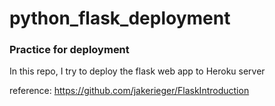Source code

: # python_flask_deployment
 ### Practice for deployment
 
 In this repo, I try to deploy the flask web app to Heroku server
 
 reference: https://github.com/jakerieger/FlaskIntroduction
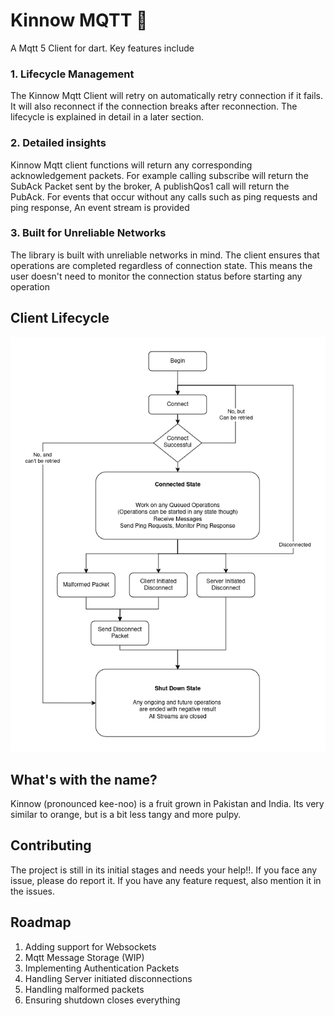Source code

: # Kinnow MQTT 🍊
A Mqtt 5 Client for dart. Key features include

### 1. Lifecycle Management
The Kinnow Mqtt Client will retry on automatically retry connection if it fails. It will also reconnect if the connection breaks after reconnection. The lifecycle is explained in detail in a later section.

### 2. Detailed insights
Kinnow Mqtt client functions will return any corresponding acknowledgement packets. For example calling subscribe will return the SubAck Packet sent by the broker, A publishQos1 call will return the PubAck. For events that occur without any calls such as ping requests and ping response, An event stream is provided

### 3. Built for Unreliable Networks
The library is built with unreliable networks in mind. The client ensures that operations are completed regardless of connection state. This means the user doesn't need to monitor the connection status before starting any operation

## Client Lifecycle
![Client Lifecycle](Kinnow_Mqtt_Lifecycle.png)

## What's with the name?
Kinnow (pronounced kee-noo) is a fruit grown in Pakistan and India. Its very similar to orange, but is a bit less tangy and more pulpy.

## Contributing
The project is still in its initial stages and needs your help!!. If you face any issue, please do report it. If you have any feature request, also mention it in the issues. 

## Roadmap
1. Adding support for Websockets
2. Mqtt Message Storage (WIP)
3. Implementing Authentication Packets
4. Handling Server initiated disconnections
5. Handling malformed packets
6. Ensuring shutdown closes everything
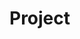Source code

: # Project
<Window x:Class="WpfApplication1.MainWindow"
        xmlns="http://schemas.microsoft.com/winfx/2006/xaml/presentation"
        xmlns:x="http://schemas.microsoft.com/winfx/2006/xaml"
        xmlns:d="http://schemas.microsoft.com/expression/blend/2008"
        xmlns:mc="http://schemas.openxmlformats.org/markup-compatibility/2006"
        xmlns:local="clr-namespace:WpfApplication1"
        mc:Ignorable="d"
        Title="MainWindow" Height="350" Width="525">
    <Grid>
        <Menu IsMainMenu="True">
            <MenuItem Header="_Add">
                <MenuItem Header="_New" />
                <MenuItem Header="_Open" />
            </MenuItem>
            <MenuItem Header="_Edit" />
            <MenuItem Header="_View" />
            <MenuItem Header="_Help" />
        </Menu>
    </Grid>
</Window>
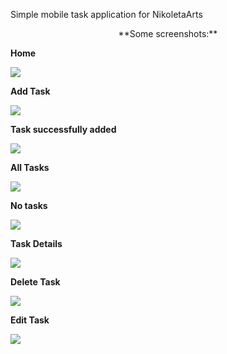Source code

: Simple mobile task application for NikoletaArts

<p align="center">**Some screenshots:**</p>

**Home**

![](./assets/screenshots/home.jpg)


**Add Task**

![](./assets/screenshots/add_task.jpg)


**Task successfully added**

![](./assets/screenshots/success.jpg)


**All Tasks**

![](./assets/screenshots/all_tasks.jpg)


**No tasks**

![](./assets/screenshots/no_task.jpg)


**Task Details**

![](./assets/screenshots/task.jpg)


**Delete Task**

![](./assets/screenshots/delete.jpg)


**Edit Task**

![](./assets/screenshots/edit_task.jpg)
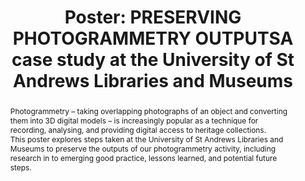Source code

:---
abstract: Photogrammetry – taking overlapping photographs of an object and converting
  them into 3D digital models – is increasingly popular as a technique for recording,
  analysing, and providing digital access to heritage collections.<br />This poster
  explores steps taken at the University of St Andrews Libraries and Museums to preserve
  the outputs of our photogrammetry activity, including research in to emerging good
  practice, lessons learned, and potential future steps.
creators:
- Rippington, Sean
date: null
document_url: https://az659834.vo.msecnd.net/eventsairwesteuprod/production-inconference-public/12aaab068cc54f2c9455a8efccb1b39c
grand_parent: iPRES
institutions:
- University Of St Andrews Libaries & Museums
keywords:
- photogrammetry
- 3d
- heritage
landing_page_url: null
language: eng
layout: publication
license: CC-BY 4.0 International
notes_url: null
parent: iPRES 2022
publication_type: poster
size: null
slides_url: null
source_name: iPRES
title: 'Poster: PRESERVING PHOTOGRAMMETRY OUTPUTSA case study at the University of
  St Andrews Libraries and Museums'
year: 2022
---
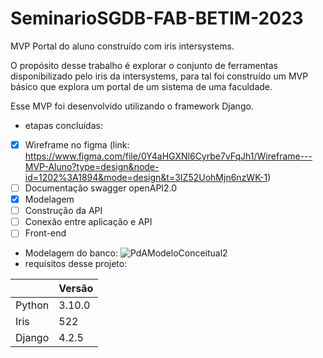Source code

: # SeminarioSGDB-FAB-BETIM-2023

MVP Portal do aluno construído com iris intersystems.

O propósito desse trabalho é explorar o conjunto de ferramentas disponibilizado pelo iris da intersystems,
para tal foi construído um MVP básico que explora um portal de um sistema de uma faculdade.

Esse MVP foi desenvolvido utilizando o framework Django.

- etapas concluídas:
- [X] Wireframe no figma (link: https://www.figma.com/file/0Y4aHGXNl6Cyrbe7vFqJh1/Wireframe---MVP-Aluno?type=design&node-id=1202%3A1894&mode=design&t=3IZ52UohMjn6nzWK-1)
- [ ] Documentação swagger openAPI2.0
- [X] Modelagem
- [ ] Construção da API
- [ ] Conexão entre aplicação e API
- [ ] Front-end

- Modelagem do banco:
![PdAModeloConceitual2](https://github.com/RenatoFormigaLima/SeminarioSGDB-FAB-BETIM-2023/assets/66376336/27f1079f-3ba5-4fa2-9215-26caefec225a)
- requisitos desse projeto:
  
||Versão|
|-|------|
|Python| 3.10.0|
|Iris| 522|
|Django| 4.2.5|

::::::

» Problem requirements
Determine how many lines of the listing above include the word "steps", then write only that number.

» Completed exercise
2